PROVIDED DATA:

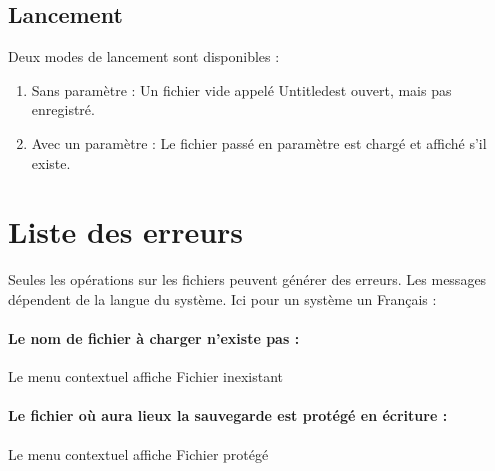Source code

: \subsection{Lancement}
Deux modes de lancement sont disponibles :
\begin{enumerate}
	\item Sans paramètre : Un fichier vide appelé \og Untitled\fg est ouvert, mais pas enregistré.
	\item Avec un paramètre : Le fichier passé en paramètre est chargé et affiché s'il existe.
\end{enumerate}

\section{Liste des erreurs}
Seules les opérations sur les fichiers peuvent générer des erreurs. Les messages dépendent de la langue du système. Ici pour un système un Français :

\paragraph{Le nom de fichier à charger n'existe pas :} Le menu contextuel affiche \og Fichier inexistant\fg
\paragraph{Le fichier où aura lieux la sauvegarde est protégé en écriture :} Le menu contextuel affiche \og Fichier protégé\fg

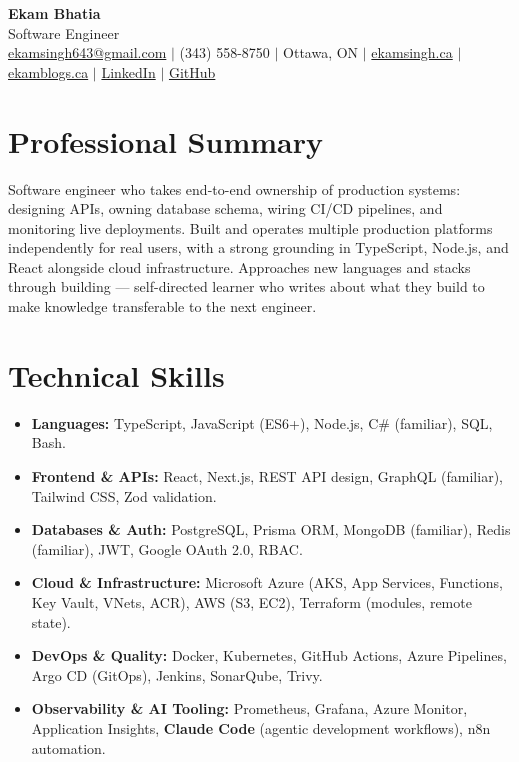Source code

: \documentclass[11pt,a4paper]{article}
\begin{document}
\begin{center}
    {\LARGE \textbf{Ekam Bhatia}} \\
    \vspace{2pt}
    {\normalsize Software Engineer} \\
    \vspace{4pt}
    \small
    \href{mailto:ekamsingh643@gmail.com}{ekamsingh643@gmail.com} $|$
    (343) 558-8750 $|$ Ottawa, ON $|$
    \href{https://www.ekamsingh.ca}{ekamsingh.ca} $|$
    \href{https://www.ekamblogs.ca}{ekamblogs.ca} $|$
    \href{https://www.linkedin.com/in/ekam-bhatia-335840168}{LinkedIn} $|$
    \href{https://github.com/bhat0155}{GitHub}
\end{center}

\section{Professional Summary}
Software engineer who takes end-to-end ownership of production systems: designing APIs, owning database schema, wiring CI/CD pipelines, and monitoring live deployments. Built and operates multiple production platforms independently for real users, with a strong grounding in TypeScript, Node.js, and React alongside cloud infrastructure. Approaches new languages and stacks through building — self-directed learner who writes about what they build to make knowledge transferable to the next engineer.

\section{Technical Skills}
\begin{itemize}
    \item \textbf{Languages:} TypeScript, JavaScript (ES6+), Node.js, C\# (familiar), SQL, Bash.
    \item \textbf{Frontend \& APIs:} React, Next.js, REST API design, GraphQL (familiar), Tailwind CSS, Zod validation.
    \item \textbf{Databases \& Auth:} PostgreSQL, Prisma ORM, MongoDB (familiar), Redis (familiar), JWT, Google OAuth 2.0, RBAC.
    \item \textbf{Cloud \& Infrastructure:} Microsoft Azure (AKS, App Services, Functions, Key Vault, VNets, ACR), AWS (S3, EC2), Terraform (modules, remote state).
    \item \textbf{DevOps \& Quality:} Docker, Kubernetes, GitHub Actions, Azure Pipelines, Argo CD (GitOps), Jenkins, SonarQube, Trivy.
    \item \textbf{Observability \& AI Tooling:} Prometheus, Grafana, Azure Monitor, Application Insights, \textbf{Claude Code} (agentic development workflows), n8n automation.
\end{itemize}
\end{document}
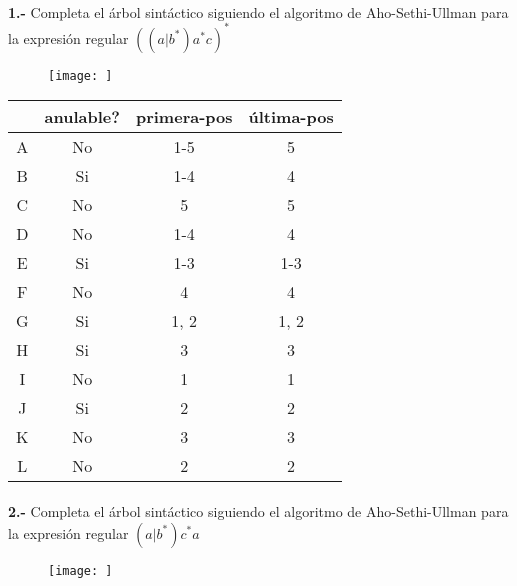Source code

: \documentclass[11pt,a4paper]{report}
\begin{document}
\paragraph{}

\paragraph{}
\textbf{1.-} Completa el árbol sintáctico siguiendo el algoritmo de Aho-Sethi-Ullman para la expresión regular $ ((a|b^*)a^*c)^* $
\begin{figure}[ht!]
\centering
\texttt{[image: ]}
\end{figure}

\begin{tabular} {| c | c | c | c |}\hline
 & anulable? & primera-pos & última-pos\\ \hline
A & No & 1-5 & 5\\ \hline
B & Si & 1-4 & 4\\ \hline
C & No & 5 & 5\\ \hline
D & No & 1-4 & 4\\ \hline
E & Si & 1-3 & 1-3\\ \hline
F & No & 4 & 4\\ \hline
G & Si & 1, 2 & 1, 2\\ \hline
H & Si & 3 & 3\\ \hline
I & No & 1 & 1\\ \hline
J & Si & 2 & 2\\ \hline
K & No & 3 & 3\\ \hline
L & No & 2 & 2\\ \hline
\end{tabular}\paragraph{}
\textbf{2.-} Completa el árbol sintáctico siguiendo el algoritmo de Aho-Sethi-Ullman para la expresión regular $ (a|b^*)c^*a $
\begin{figure}[ht!]
\centering
\texttt{[image: ]}
\end{figure}
\end{document}
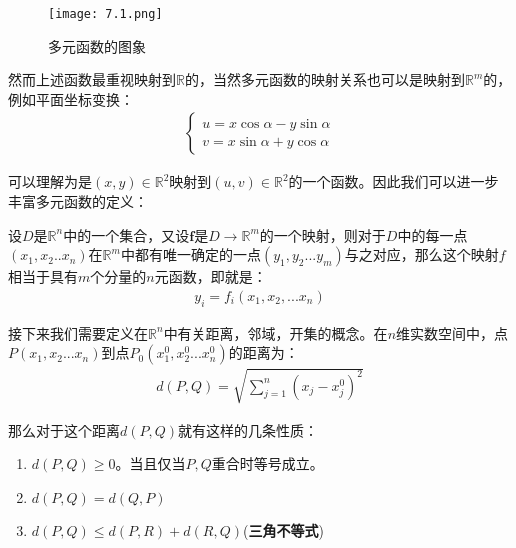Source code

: \documentclass{ctexart}
\let\oldtextbf\textbf %
\renewcommand{\textbf}[1]{\textcolor{btex}{\oldtextbf{#1}}} %
\begin{document}
\begin{figure}[H]    
\centering     
\renewcommand{\figurename}{图}     
\renewcommand{\thefigure}{7.1}    
\begin{myimagebox}[width=0.5\textwidth] %
\texttt{[image: 7.1.png]} %
\end{myimagebox}     
\caption{\label{fig:7.1}多元函数的图象}   
\end{figure}

然而上述函数最重视映射到$\mathbb{R}$的，当然多元函数的映射关系也可以是映射到$\mathbb{R}^m$的，例如平面坐标变换：
\begin{align*}
    \begin{cases}
u=x\cos\alpha-y\sin\alpha\\
v=x\sin\alpha+y\cos\alpha
    \end{cases}
\end{align*}

可以理解为是$(x,y)\in\mathbb{R}^2$映射到$(u,v)\in\mathbb{R}^2$的一个函数。因此我们可以进一步丰富多元函数的定义：

\begin{tcolorbox}[
    colback=bac2,     %
    colframe=fra2,   %
    coltitle=white,             %
    coltext=tex2,
    title=多元函数的定义,
    fonttitle=\bfseries,        %
arc=3mm,                     %
breakable
]
设$D$是$\mathbb{R}^n$中的一个集合，又设$\bm{f}$是$D\to\mathbb{R}^m$的一个映射，则对于$D$中的每一点$(x_1,x_2..x_n)$在$\mathbb{R}^m$中都有唯一确定的一点$(y_1,y_2...y_m)$与之对应，那么这个映射$f$相当于具有$m$个分量的$n$元函数，即就是：
\begin{align*}
    y_i=f_i(x_1,x_2,...x_n)
\end{align*}
\end{tcolorbox}

接下来我们需要定义在$\mathbb{R}^n$中有关距离，邻域，开集的概念。在$n$维实数空间中，点$P(x_1,x_2...x_n)$到点$P_0(x_1^0,x_2^0...x_n^0)$的距离为：
\begin{align*}
    d(P,Q)=\sqrt{\sum_{j=1}^n(x_j-x_j^0)^2}\tag{7-1}
\end{align*}

那么对于这个距离$d(P,Q)$就有这样的几条性质：

\begin{enumerate}
    \item $d(P,Q)\geq 0$。当且仅当$P,Q$重合时等号成立。
    \item $d(P,Q)=d(Q,P)$
    \item $d(P,Q)\leq d(P,R)+d(R,Q)$(\textbf{三角不等式})
\end{enumerate}
\end{document}
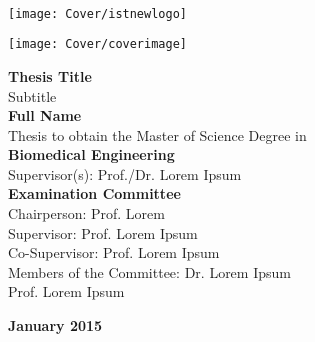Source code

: \setcounter{page}{1} 


\thispagestyle{empty}
\begin{flushleft} ~\\ \vspace{-12mm} \hspace{-12mm}  \texttt{[image: Cover/istnewlogo]} 
\vspace{10mm}
\\ \begin{center} \texttt{[image: Cover/coverimage]}  \end{center} %
 \vspace{5mm}
\centering
\LARGE \textbf{Thesis Title}
\\ \vspace{10mm}
\Large Subtitle
\\ \vspace{15mm}
\Large \textbf{Full Name} \\
\vspace{12mm}
\large Thesis to obtain the Master of Science Degree in
\\ \vspace{2mm}
\LARGE \textbf{Biomedical Engineering}
\\ \vspace{10mm}
\large Supervisor(s): Prof./Dr. Lorem Ipsum
\\ \vspace{15mm}
\Large \textbf{Examination Committee}
\\ \vspace{5mm}
\large Chairperson:	Prof. Lorem \\
\large Supervisor: Prof. Lorem Ipsum\\
\large Co-Supervisor: Prof. Lorem Ipsum \\
\large Members of the Committee: Dr. Lorem Ipsum \\
Prof. Lorem Ipsum
 
\vspace{15mm}

\Large \textbf{January 2015} \\
\let\thepage\relax
\end{flushleft}
\pagebreak


\clearpage

\thispagestyle{empty}
\cleardoublepage

\setcounter{page}{1} 

\baselineskip 18pt %
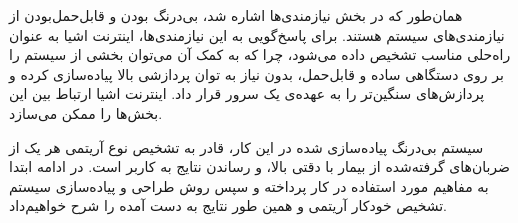 همان‌طور که در بخش نیازمندی‌ها اشاره شد، بی‌درنگ بودن و قابل‌حمل‌بودن از نیازمندی‌های سیستم هستند. برای پاسخ‌گویی به این نیازمندی‌ها، اینترنت اشیا به عنوان راه‌حلی مناسب تشخیص‌ داده می‌شود، چرا که به کمک آن می‌توان بخشی از سیستم را بر روی دستگاهی ساده و قابل‌حمل، بدون نیاز به توان پردازشی بالا پیاده‌سازی کرده و پردازش‌های سنگین‌تر را به عهده‌ی یک سرور قرار داد. اینترنت اشیا ارتباط بین این بخش‌ها را ممکن می‌سازد.

سیستم بی‌درنگ پیاده‌سازی شده در این کار،  قادر به تشخیص نوع آریتمی هر یک از ضربان‌های گرفته‌شده از بیمار با دقتی بالا، و رساندن نتایج به کاربر است. در ادامه ابتدا به مفاهیم مورد استفاده در کار پرداخته و سپس روش طراحی و پیاده‌سازی سیستم تشخیص خودکار آریتمی و همین طور نتایج به دست آمده را شرح خواهیم‌داد.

ASSIGNMENT:
Print only the lines from the first line of the data above through the one containing "mais pas enregistré.", exactly as they are, with pictures omitted.

TASK RESPONSE:
Source code

: \subsection{Lancement}
Deux modes de lancement sont disponibles :
\begin{enumerate}
	\item Sans paramètre : Un fichier vide appelé \og Untitled\fg est ouvert, mais pas enregistré.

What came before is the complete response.